## What to work on
Check every line of the material below for the string "referrer", and return the ones that have it.
Data for this task: Begin
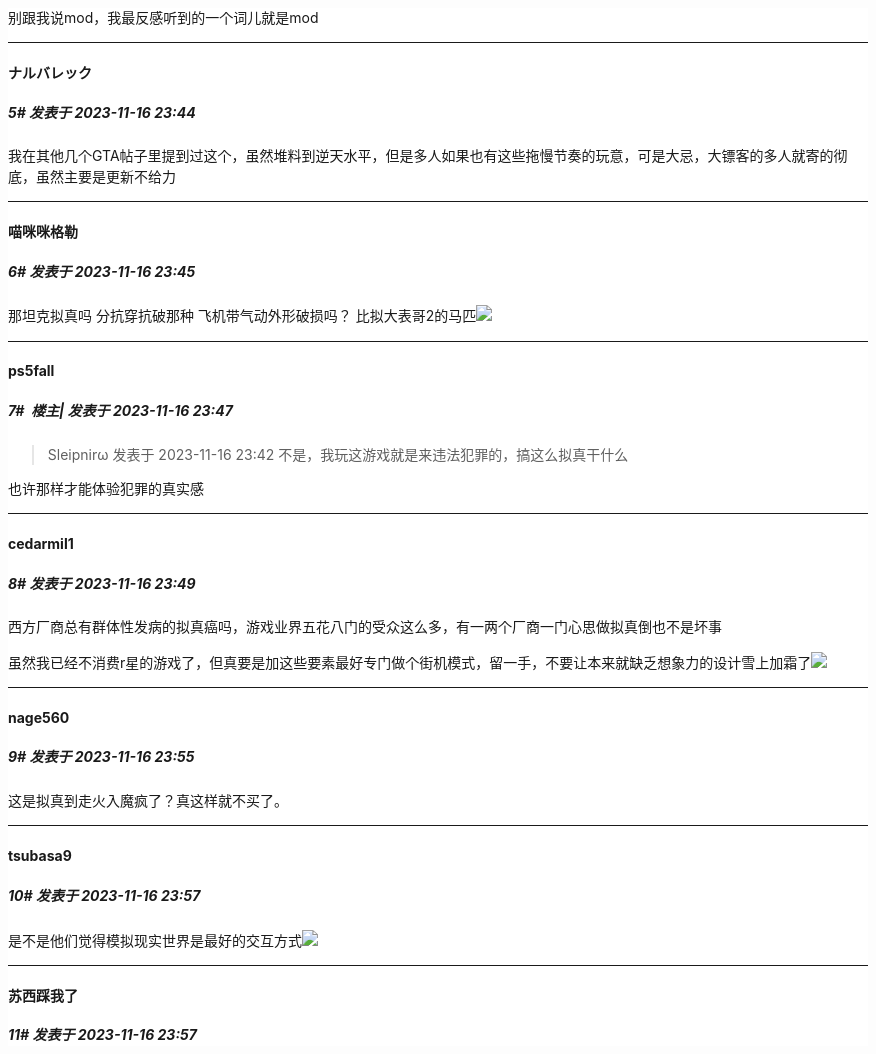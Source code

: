 别跟我说mod，我最反感听到的一个词儿就是mod

*****

####  ナルバレック  
##### 5#       发表于 2023-11-16 23:44

我在其他几个GTA帖子里提到过这个，虽然堆料到逆天水平，但是多人如果也有这些拖慢节奏的玩意，可是大忌，大镖客的多人就寄的彻底，虽然主要是更新不给力

*****

####  喵咪咪格勒  
##### 6#       发表于 2023-11-16 23:45

那坦克拟真吗 分抗穿抗破那种 
飞机带气动外形破损吗？
比拟大表哥2的马匹<img src="https://static.saraba1st.com/image/smiley/face2017/067.png" referrerpolicy="no-referrer">

*****

####  ps5fall  
##### 7#         楼主| 发表于 2023-11-16 23:47

<blockquote>Sleipnirω 发表于 2023-11-16 23:42
不是，我玩这游戏就是来违法犯罪的，搞这么拟真干什么</blockquote>
也许那样才能体验犯罪的真实感

*****

####  cedarmil1  
##### 8#       发表于 2023-11-16 23:49

西方厂商总有群体性发病的拟真癌吗，游戏业界五花八门的受众这么多，有一两个厂商一门心思做拟真倒也不是坏事

虽然我已经不消费r星的游戏了，但真要是加这些要素最好专门做个街机模式，留一手，不要让本来就缺乏想象力的设计雪上加霜了<img src="https://static.saraba1st.com/image/smiley/face2017/001.png" referrerpolicy="no-referrer">

*****

####  nage560  
##### 9#       发表于 2023-11-16 23:55

这是拟真到走火入魔疯了？真这样就不买了。

*****

####  tsubasa9  
##### 10#       发表于 2023-11-16 23:57

是不是他们觉得模拟现实世界是最好的交互方式<img src="https://static.saraba1st.com/image/smiley/face2017/004.gif" referrerpolicy="no-referrer">

*****

####  苏西踩我了  
##### 11#       发表于 2023-11-16 23:57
Data for this task: End
## Answer section
比拟大表哥2的马匹<img src="https://static.saraba1st.com/image/smiley/face2017/067.png" referrerpolicy="no-referrer">
虽然我已经不消费r星的游戏了，但真要是加这些要素最好专门做个街机模式，留一手，不要让本来就缺乏想象力的设计雪上加霜了<img src="https://static.saraba1st.com/image/smiley/face2017/001.png" referrerpolicy="no-referrer">
是不是他们觉得模拟现实世界是最好的交互方式<img src="https://static.saraba1st.com/image/smiley/face2017/004.gif" referrerpolicy="no-referrer">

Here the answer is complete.